[Plain-text document sources]
=== Section Start ===

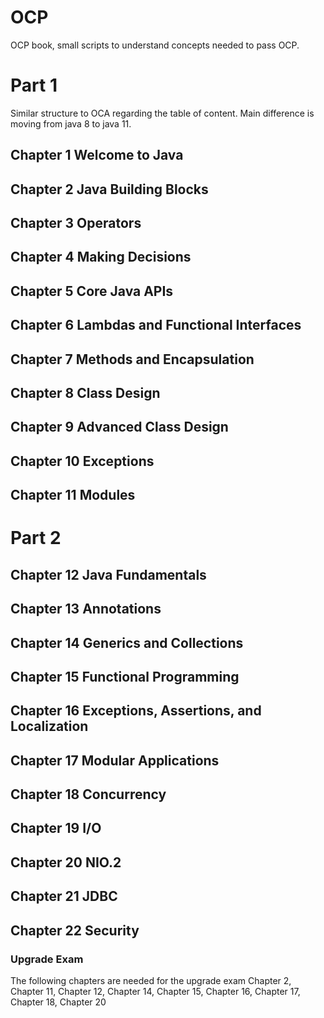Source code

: # OCP
OCP book, small scripts to understand concepts needed to pass OCP.

# Part 1
Similar structure to OCA regarding the table of content. Main difference is moving from java 8 to java 11.

## Chapter 1 Welcome to Java

## Chapter 2 Java Building Blocks

## Chapter 3 Operators

## Chapter 4 Making Decisions

## Chapter 5 Core Java APIs

## Chapter 6 Lambdas and Functional Interfaces

## Chapter 7 Methods and Encapsulation

## Chapter 8 Class Design 

## Chapter 9 Advanced Class Design 

## Chapter 10 Exceptions 

## Chapter 11 Modules 

# Part 2 

## Chapter 12 Java Fundamentals

## Chapter 13 Annotations

## Chapter 14 Generics and Collections

## Chapter 15 Functional Programming

## Chapter 16 Exceptions, Assertions, and Localization 

## Chapter 17 Modular Applications

## Chapter 18 Concurrency 

## Chapter 19 I/O

## Chapter 20 NIO.2

## Chapter 21 JDBC

## Chapter 22 Security 

### Upgrade Exam
The following chapters are needed for the upgrade exam
Chapter 2, Chapter 11, Chapter 12, Chapter 14, Chapter 15, Chapter 16, Chapter 17, Chapter 18, Chapter 20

=== Section End ===

Your answer must be an exact transcription of the records above, minus the pictures.

[Exercise answer]
Source code

: # OCP
OCP book, small scripts to understand concepts needed to pass OCP.

# Part 1
Similar structure to OCA regarding the table of content. Main difference is moving from java 8 to java 11.

## Chapter 1 Welcome to Java

## Chapter 2 Java Building Blocks

## Chapter 3 Operators

## Chapter 4 Making Decisions

## Chapter 5 Core Java APIs

## Chapter 6 Lambdas and Functional Interfaces

## Chapter 7 Methods and Encapsulation

## Chapter 8 Class Design 

## Chapter 9 Advanced Class Design 

## Chapter 10 Exceptions 

## Chapter 11 Modules 

# Part 2 

## Chapter 12 Java Fundamentals

## Chapter 13 Annotations

## Chapter 14 Generics and Collections

## Chapter 15 Functional Programming

## Chapter 16 Exceptions, Assertions, and Localization 

## Chapter 17 Modular Applications

## Chapter 18 Concurrency 

## Chapter 19 I/O

## Chapter 20 NIO.2

## Chapter 21 JDBC

## Chapter 22 Security 

### Upgrade Exam
The following chapters are needed for the upgrade exam
Chapter 2, Chapter 11, Chapter 12, Chapter 14, Chapter 15, Chapter 16, Chapter 17, Chapter 18, Chapter 20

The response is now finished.